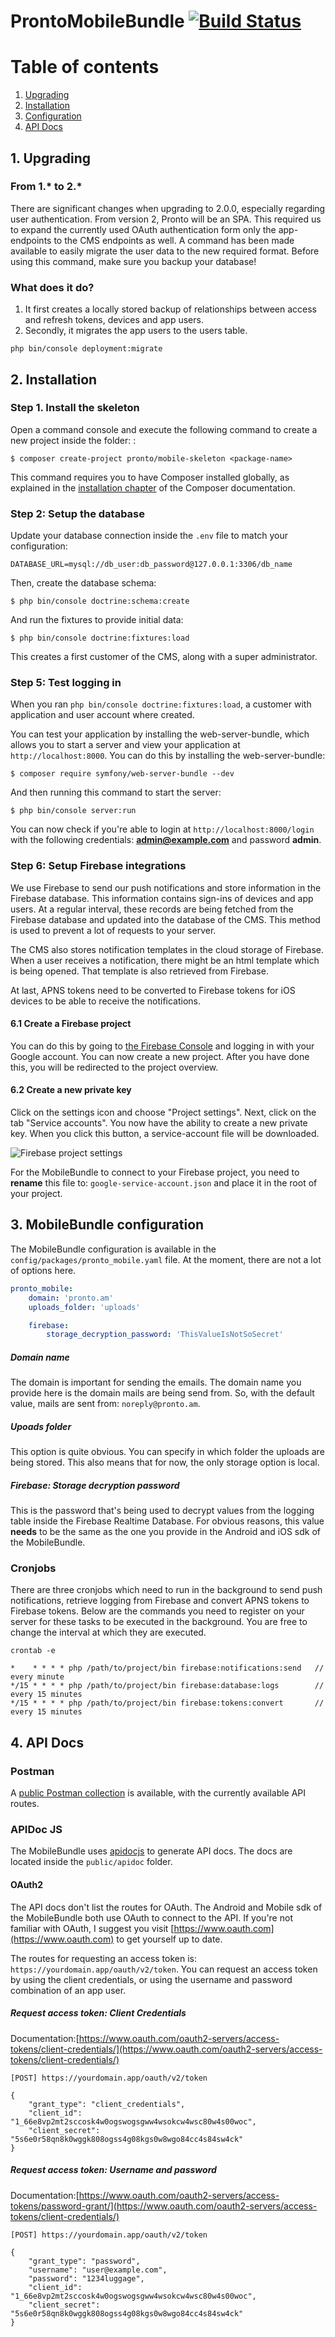 # ProntoMobileBundle [![Build Status](https://travis-ci.com/Pronto-am/MobileBundle.svg?branch=master)](https://travis-ci.com/Pronto-am/MobileBundle)

Table of contents
=================

1. [Upgrading](#upgrading)
2. [Installation](#installation)
3. [Configuration](#mobilebundle-configuration)
4. [API Docs](#api-docs)

## 1. Upgrading

### From 1.* to 2.*

There are significant changes when upgrading to 2.0.0, especially regarding user authentication. From version 2, Pronto will be an SPA. This required us to expand the currently used OAuth authentication form only the app-endpoints to the CMS endpoints as well. A command has been made available to easily migrate the user data to the new required format. Before using this command, make sure you backup your database!

### What does it do?

1. It first creates a locally stored backup of relationships between access and refresh tokens, devices and app users.
2. Secondly, it migrates the app users to the users table.

```
php bin/console deployment:migrate
``` 

## 2. Installation

### Step 1. Install the skeleton

Open a command console and execute the following command to create a new project inside the folder: <package-name>:

```console
$ composer create-project pronto/mobile-skeleton <package-name>
```

This command requires you to have Composer installed globally, as explained
in the [installation chapter](https://getcomposer.org/doc/00-intro.md)
of the Composer documentation.


### Step 2: Setup the database

Update your database connection inside the `.env` file to match your configuration:

```dotenv
DATABASE_URL=mysql://db_user:db_password@127.0.0.1:3306/db_name
```

Then, create the database schema:

```console
$ php bin/console doctrine:schema:create
```

And run the fixtures to provide initial data:

```console
$ php bin/console doctrine:fixtures:load
```

This creates a first customer of the CMS, along with a super administrator.


### Step 5: Test logging in

When you ran `php bin/console doctrine:fixtures:load`, a customer with application and user account where created.

You can test your application by installing the web-server-bundle, which allows you to start a server and view your application at `http://localhost:8000`. You can do this by installing the web-server-bundle:

```console
$ composer require symfony/web-server-bundle --dev
```

And then running this command to start the server:

```console
$ php bin/console server:run
```

You can now check if you're able to login at `http://localhost:8000/login` with the following credentials: **admin@example.com** and password **admin**.


### Step 6: Setup Firebase integrations

We use Firebase to send our push notifications and store information in the Firebase database. This information contains sign-ins of devices and app users. At a regular interval, these records are being fetched from the Firebase database and updated into the database of the CMS. This method is used to prevent a lot of requests to your server. 

The CMS also stores notification templates in the cloud storage of Firebase. When a user receives a notification, there might be an html template which is being opened. That template is also retrieved from Firebase.

At last, APNS tokens need to be converted to Firebase tokens for iOS devices to be able to receive the notifications.

#### 6.1 Create a Firebase project

You can do this by going to [the Firebase Console](https://console.firebase.com) and logging in with your Google account. You can now create a new project. After you have done this, you will be redirected to the project overview. 

#### 6.2 Create a new private key

Click on the settings icon and choose "Project settings". Next, click on the tab "Service accounts". You now have the ability to create a new private key. When you click this button, a service-account file will be downloaded.

![Firebase project settings](https://cdn-images-1.medium.com/max/1800/1*1aRZ-Z32fyG6zv4zpvcZAw.png)

For the MobileBundle to connect to your Firebase project, you need to **rename** this file to: `google-service-account.json` and place it in the root of your project.


## 3. MobileBundle configuration

The MobileBundle configuration is available in the `config/packages/pronto_mobile.yaml` file. At the moment, there are not a lot of options here.

```yaml
pronto_mobile:
    domain: 'pronto.am'
    uploads_folder: 'uploads'

    firebase:
        storage_decryption_password: 'ThisValueIsNotSoSecret'
```

##### Domain name
The domain is important for sending the emails. The domain name you provide here is the domain mails are being send from. So, with the default value, mails are sent from: `noreply@pronto.am`.

##### Upoads folder
This option is quite obvious. You can specify in which folder the uploads are being stored. This also means that for now, the only storage option is local.

##### Firebase: Storage decryption password
This is the password that's being used to decrypt values from the logging table inside the Firebase Realtime Database. For obvious reasons, this value **needs** to be the same as the one you provide in the Android and iOS sdk of the MobileBundle. 


### Cronjobs

There are three cronjobs which need to run in the background to send push notifications, retrieve logging from Firebase and convert APNS tokens to Firebase tokens. Below are the commands you need to register on your server for these tasks to be executed in the background. You are free to change the interval at which they are executed.

```console
crontab -e
```
```console
*    * * * * php /path/to/project/bin firebase:notifications:send   // every minute
*/15 * * * * php /path/to/project/bin firebase:database:logs        // every 15 minutes
*/15 * * * * php /path/to/project/bin firebase:tokens:convert       // every 15 minutes
```

## 4. API Docs

### Postman
A [public Postman collection](https://documenter.getpostman.com/view/7226788/SVzw3zwg) is available, with the currently available API routes.

### APIDoc JS
The MobileBundle uses [apidocjs](http://apidocjs.com) to generate API docs. The docs are located inside the `public/apidoc` folder.

#### OAuth2

The API docs don't list the routes for OAuth. The Android and Mobile sdk of the MobileBundle both use OAuth to connect to the API. If you're not familiar with OAuth, I suggest you visit [https://www.oauth.com](https://www.oauth.com) to get yourself up to date.

The routes for requesting an access token is: `https://yourdomain.app/oauth/v2/token`. You can request an access token by using the client credentials, or using the username and password combination of an app user.

##### Request access token: Client Credentials 
Documentation:[https://www.oauth.com/oauth2-servers/access-tokens/client-credentials/](https://www.oauth.com/oauth2-servers/access-tokens/client-credentials/)

```
[POST] https://yourdomain.app/oauth/v2/token
 
{
	"grant_type": "client_credentials",
	"client_id": "1_66e8vp2mt2sccosk4w0ogswogsgww4wsokcw4wsc80w4s00woc",
	"client_secret": "5s6e0r58qn8k0wggk808ogss4g08kgs0w8wgo84cc4s84sw4ck"
}
```

##### Request access token: Username and password 
Documentation:[https://www.oauth.com/oauth2-servers/access-tokens/password-grant/](https://www.oauth.com/oauth2-servers/access-tokens/client-credentials/)

```
[POST] https://yourdomain.app/oauth/v2/token
 
{
	"grant_type": "password",
	"username": "user@example.com",
	"password": "1234luggage",
	"client_id": "1_66e8vp2mt2sccosk4w0ogswogsgww4wsokcw4wsc80w4s00woc",
	"client_secret": "5s6e0r58qn8k0wggk808ogss4g08kgs0w8wgo84cc4s84sw4ck"
}
```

————————

**The task:**
Working from the data above, extract solely the lines from the one containing "of the Composer documentation." through the one containing "The CMS also", exactly as they appear, both included.

**Answer for this exercise:**
of the Composer documentation.


### Step 2: Setup the database

Update your database connection inside the `.env` file to match your configuration:

```dotenv
DATABASE_URL=mysql://db_user:db_password@127.0.0.1:3306/db_name
```

Then, create the database schema:

```console
$ php bin/console doctrine:schema:create
```

And run the fixtures to provide initial data:

```console
$ php bin/console doctrine:fixtures:load
```

This creates a first customer of the CMS, along with a super administrator.


### Step 5: Test logging in

When you ran `php bin/console doctrine:fixtures:load`, a customer with application and user account where created.

You can test your application by installing the web-server-bundle, which allows you to start a server and view your application at `http://localhost:8000`. You can do this by installing the web-server-bundle:

```console
$ composer require symfony/web-server-bundle --dev
```

And then running this command to start the server:

```console
$ php bin/console server:run
```

You can now check if you're able to login at `http://localhost:8000/login` with the following credentials: **admin@example.com** and password **admin**.


### Step 6: Setup Firebase integrations

We use Firebase to send our push notifications and store information in the Firebase database. This information contains sign-ins of devices and app users. At a regular interval, these records are being fetched from the Firebase database and updated into the database of the CMS. This method is used to prevent a lot of requests to your server. 

The CMS also stores notification templates in the cloud storage of Firebase. When a user receives a notification, there might be an html template which is being opened. That template is also retrieved from Firebase.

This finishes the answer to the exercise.